About this task: Every record that follows should be copied exactly. No picture belongs in the copy.

========

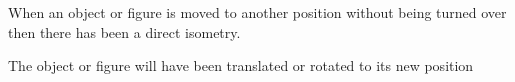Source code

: When an object or figure  is moved to another position 
without being turned over then there has been a direct isometry. 
\par
The object or figure will have been translated or rotated to its 
new position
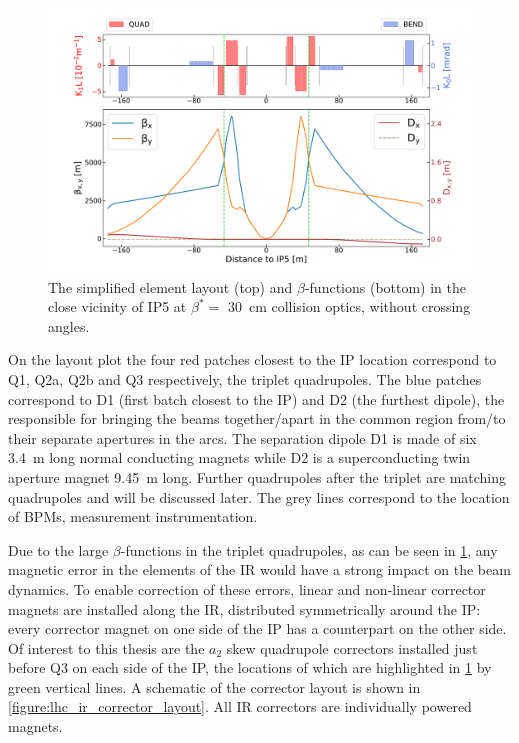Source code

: \begin{figure}[!hbt]
  \centering
  \includegraphics*[width=\linewidth]{Figures/Optics_Measurements_Corrections_at_LHC/lhc_ir5_zoomed.pdf}
  \caption{The simplified element layout (top) and \(\beta\)-functions (bottom) in the close vicinity of IP\num{5} at \(\beta^{\ast} =\) \qty{30}{\centi\metre} collision optics, without crossing angles.}
  \label{figure:lhc_ir5_zoomed}
\end{figure}

On the layout plot the four \textcolor{latwiss_red}{red patches} closest to the \gls{IP} location correspond to Q\num{1}, Q\num{2}a, Q\num{2}b and Q\num{3} respectively, the triplet quadrupoles.
The \textcolor{latwiss_blue}{blue patches} correspond to D\num{1} (first batch closest to the IP) and D\num{2} (the furthest dipole), the  responsible for bringing the beams together/apart in the common region from/to their separate apertures in the arcs.
The separation dipole D\num{1} is made of six \qty{3.4}{\meter} long normal conducting magnets while D\num{2} is a superconducting twin aperture magnet \qty{9.45}{\meter} long.
Further quadrupoles after the triplet are matching quadrupoles and will be discussed later.
The grey lines correspond to the location of \glspl{BPM}, measurement instrumentation.
\break

Due to the large \(\beta\)-functions in the triplet quadrupoles, as can be seen in \cref{figure:lhc_ir5_zoomed}, any magnetic error in the elements of the IR would have a strong impact on the beam dynamics.
To enable correction of these errors, linear and non-linear corrector magnets are installed along the IR, distributed symmetrically around the IP: every corrector magnet on one side of the IP has a counterpart on the other side.
Of interest to this thesis are the \(a_2\) \gls{skew} quadrupole correctors installed just before Q\num{3} on each side of the \gls{IP}, the locations of which are highlighted in \cref{figure:lhc_ir5_zoomed} by \textcolor{mqsx_green}{green vertical lines}.
A schematic of the corrector layout is shown in \cref{figure:lhc_ir_corrector_layout}.
All IR correctors are individually powered magnets.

========

Response area:
Source code

: When an object or figure  is moved to another position 
without being turned over then there has been a direct isometry. 
\par
The object or figure will have been translated or rotated to its 
new position
Source code

: \begin{figure}[!hbt]
  \centering
  \includegraphics*[width=\linewidth]{Figures/Optics_Measurements_Corrections_at_LHC/lhc_ir5_zoomed.pdf}
  \caption{The simplified element layout (top) and \(\beta\)-functions (bottom) in the close vicinity of IP\num{5} at \(\beta^{\ast} =\) \qty{30}{\centi\metre} collision optics, without crossing angles.}
  \label{figure:lhc_ir5_zoomed}
\end{figure}

On the layout plot the four \textcolor{latwiss_red}{red patches} closest to the \gls{IP} location correspond to Q\num{1}, Q\num{2}a, Q\num{2}b and Q\num{3} respectively, the triplet quadrupoles.
The \textcolor{latwiss_blue}{blue patches} correspond to D\num{1} (first batch closest to the IP) and D\num{2} (the furthest dipole), the  responsible for bringing the beams together/apart in the common region from/to their separate apertures in the arcs.
The separation dipole D\num{1} is made of six \qty{3.4}{\meter} long normal conducting magnets while D\num{2} is a superconducting twin aperture magnet \qty{9.45}{\meter} long.
Further quadrupoles after the triplet are matching quadrupoles and will be discussed later.
The grey lines correspond to the location of \glspl{BPM}, measurement instrumentation.
\break

Due to the large \(\beta\)-functions in the triplet quadrupoles, as can be seen in \cref{figure:lhc_ir5_zoomed}, any magnetic error in the elements of the IR would have a strong impact on the beam dynamics.
To enable correction of these errors, linear and non-linear corrector magnets are installed along the IR, distributed symmetrically around the IP: every corrector magnet on one side of the IP has a counterpart on the other side.
Of interest to this thesis are the \(a_2\) \gls{skew} quadrupole correctors installed just before Q\num{3} on each side of the \gls{IP}, the locations of which are highlighted in \cref{figure:lhc_ir5_zoomed} by \textcolor{mqsx_green}{green vertical lines}.
A schematic of the corrector layout is shown in \cref{figure:lhc_ir_corrector_layout}.
All IR correctors are individually powered magnets.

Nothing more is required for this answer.